Phase 3: Exploitation + expansion
New topics were introduced.

K-Pop Demon Hunters emerged as a standout:
2× higher click rates
20% lift in membership conversions
Follow-up runs pitted it directly against prior winners (Taylor Swift), and it continued to outperform — without a marketer needing to “pick” the winner.

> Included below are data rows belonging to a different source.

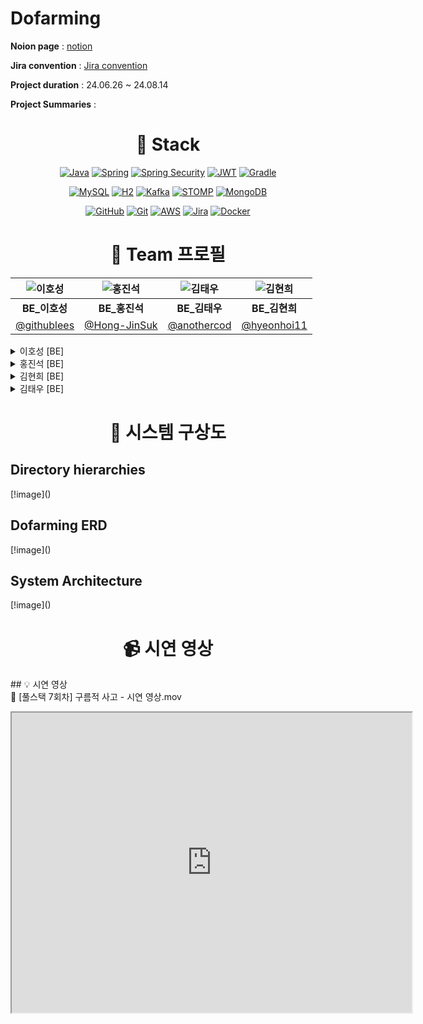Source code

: # Dofarming

**Noion page** : [notion](https://nsoh.notion.site/261efb762d764aa1ab07aa36670330a1?pvs=4)

**Jira convention** : [Jira convention](https://dofaming.atlassian.net/jira/software/projects/RAND/boards/1/timeline)

**Project duration** : 24.06.26 ~ 24.08.14

**Project Summaries** :


<h1 align="center">🌟 Stack </h1>

<div align="center">

   [![Java](https://img.shields.io/badge/Java-%23ED8B00.svg?style=for-the-badge&logo=java&logoColor=white)](https://www.oracle.com/java/)
   [![Spring](https://img.shields.io/badge/Spring-%236DB33F.svg?style=for-the-badge&logo=spring&logoColor=white)](https://spring.io/)
   [![Spring Security](https://img.shields.io/badge/Spring%20Security-%236DB33F.svg?style=for-the-badge&logo=spring-security&logoColor=white)](https://spring.io/projects/spring-security)
   [![JWT](https://img.shields.io/badge/JWT-%23000000.svg?style=for-the-badge&logo=JSON%20web%20tokens)](https://jwt.io/)
   [![Gradle](https://img.shields.io/badge/Gradle-%2302303A.svg?style=for-the-badge&logo=gradle&logoColor=white)](https://gradle.org/)
   
   [![MySQL](https://img.shields.io/badge/MySQL-%234479A1.svg?style=for-the-badge&logo=mysql&logoColor=white)](https://www.mysql.com/)
   [![H2](https://img.shields.io/badge/H2-%230072B1.svg?style=for-the-badge&logo=h2&logoColor=white)](https://www.h2database.com/)
   [![Kafka](https://img.shields.io/badge/Apache%20Kafka-231F20.svg?style=for-the-badge&logo=apache-kafka&logoColor=white)](https://kafka.apache.org/)
   [![STOMP](https://img.shields.io/badge/STOMP-%23FF6347.svg?style=for-the-badge)](https://stomp.github.io/stomp-specification-1.2.html)
   [![MongoDB](https://img.shields.io/badge/MongoDB-%2347A248.svg?style=for-the-badge&logo=mongodb&logoColor=white)](https://www.mongodb.com/)
   
   [![GitHub](https://img.shields.io/badge/GitHub-%23181717.svg?style=for-the-badge&logo=github&logoColor=white)](https://github.com/)
   [![Git](https://img.shields.io/badge/Git-%23F05033.svg?style=for-the-badge&logo=git&logoColor=white)](https://git-scm.com/)
   [![AWS](https://img.shields.io/badge/AWS-%23232F3E.svg?style=for-the-badge&logo=amazon-aws&logoColor=white)](https://aws.amazon.com/)
   [![Jira](https://img.shields.io/badge/Jira-%230A0FFF.svg?style=for-the-badge&logo=jira&logoColor=white)](https://www.atlassian.com/software/jira)
   [![Docker](https://img.shields.io/badge/Docker-%232496ED.svg?style=for-the-badge&logo=docker&logoColor=white)](https://www.docker.com/)

</div>

<h1 align="center">👥 Team 프로필 </h1>

<div align="center">

| ![이호성](https://example.com/image1.png) | ![홍진석](https://example.com/image2.png) | ![김태우](https://example.com/image3.png) | ![김현희](https://example.com/image4.png) |
|:---------------------------------------:|:--------------------------------------:|:---------------------------------------:|:--------------------------------------:|
| **BE_이호성** | **BE_홍진석** | **BE_김태우** | **BE_김현희** |
| [@githublees](https://github.com/githublees) | [@Hong-JinSuk](https://github.com/Hong-JinSuk) | [@anothercod](https://github.com/anothercod) | [@hyeonhoi11](https://github.com/hyeonhoi11) |

</div>


<details>
<summary>이호성 [BE]</summary>

**Backend Developer, Backend 리더**
- JWT와 Spring Security를 통한 회원 기능 구현
- OAuth를 사용한 소셜 회원가입/로그인 구현
- Kafka를 사용하여 채팅 서버, 알림 서버 연동 및 구현
- QueryDsl을 사용하여 리뷰 및 좋아요 리스트 정렬 기능 구현
- 전체 엔티티 작성 및 연관관계 설정
- 공통 기능 및 글로벌 에러 처리 작성
- ERD 및 시스템 아키텍처 작성

</details>

<details>
<summary>홍진석 [BE]</summary>

Backend Developer
- 추천 장소에 대한 선별 알고리즘 기능 구현
- MySQL로 Tour API 마이그레이션
- AWS EC2, Git action과 GitHub를 사용하여 CI/CD 구축
- AWS Load Balancer를 통한 HTTPS 적용 및 리다이렉트 설정
- ERD 및 시스템 아키텍처 작성

</details>

<details>
<summary>김현희 [BE]</summary>
   
Backend Developer
- Spring Swagger를 통한 REST API Docs 제공
- Git Action과 GitHub를 사용하여 CI/CD 구축
- 발표 자료 작성
- 시퀀스 다이어그램 작성

</details>

<details>
<summary>김태우 [BE]</summary>
   
Backend Developer
- Postman을 사용한 Backend 테스트 담당
- 노션 관리, 회의록 및 문서 작성

</details>




<h1 align="center">🚀 시스템 구상도</h1>
  <h2>Directory hierarchies</h2>
     <dev>
        [!image]()
     </dev>


  
  <h2>Dofarming ERD</h2> 
   <dev>
        [!image]()
   </dev>

  <h2>System Architecture</h2>
     <dev>
        [!image]()
     </dev>

<h1 align="center">📹 시연 영상</h1>
## 💡 시연 영상

  <summary>🎥 [풀스택 7회차] 구름적 사고 - 시연 영상.mov</summary>

  <p align="center">
    <iframe src="https://drive.google.com/file/d/1aUmNRRt4PmWfuq21tQtLMtjEatWM_RsJ/preview" width="640" height="480" allow="autoplay"></iframe>
  </p>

Segment-level intelligence (without segment sprawl)
Key insights emerged organically:
Age-based cohorts consistently outperformed, especially for high-intent purchases

Click-rate lifts were directionally aligned with purchase lifts across all segments
Certain strategies resonated differently across buyer states — insights that would have required dozens of manual tests previously
These weren’t just results. They became inputs into future lifecycle strategy, without adding complexity.
Operational impact: From campaign chaos to one system
Before
2 campaigns
6 branches
12 tests per cycle
Heavy setup + reporting overhead

After
One unified AI-decisioning setup
No branching logic
One test surface across:
Audience
Topic
Strategy
Cadence
Lifecycle became simpler to run while becoming more sophisticated in outcome.

Early cadence wins
Signals emerged quickly:
Mondays outperformed for first sends
Tuesdays (with Thursdays close behind) worked best for second sends
Monday–Thursday emerged as the strongest overall pairing


This unlocked next-level questions:
Single-day vs two-day sends
Optimal delay between sends
Cadence personalization by cohort
All without rebuilding the system.
Why this matters for lifecycle marketers
Outschool didn’t win by getting lucky with a few tests. They won by changing how lifecycle decisions to run on auto-pilot.
Instead of:
Static segments
Isolated A/B tests
Slow, local learning
They moved to:
Continuous cohort-level learning
Multi-strategy competition
Automatic traffic reallocation
Marketers focused on strategy, not orchestration
Lifecycle became holistic, spanning who, what, and when, without multiplying effort.
The outcome: A scalable lifecycle operating model
By treating lifecycle as a decisioning system, Outschool unlocked:
Faster learning
Measurable incrementality
Operational leverage
Reusable lifecycle intelligence
This is what modern lifecycle looks like:
Not more rules.
Not more segments.
But systems that learn as fast as your users evolve.
A huge congrats to Erica Yamamoto, Head of Marketing at Outschool, along with Andrew, Head of Data, for diving head first into AI-innovation in Marketing. Erica and her team set a strong example of what the next generation of lifecycle marketing looks like - where complex multi-faceted strategies scale with AI.
A big shoutout to Verbose, Outschool’s dedicated strategic lifecycle team. While JustAI powered the decisioning layer, Verbose partnered closely with the Outschool team to take a big swing on JustAI’s AI-driven lifecycle personalization. Verbose helped shape a clear success criteria, strong strategic hypotheses, and how early learnings could compound beyond a single experiment into a scalable lifecycle operating model. They helped Outschool move from “we have lots of ideas” to a structured lifecycle system that AI could actually optimize
Combining AI with a strategic framework to lean against, we solved for hyper-personalization in a complex lifecycle setup.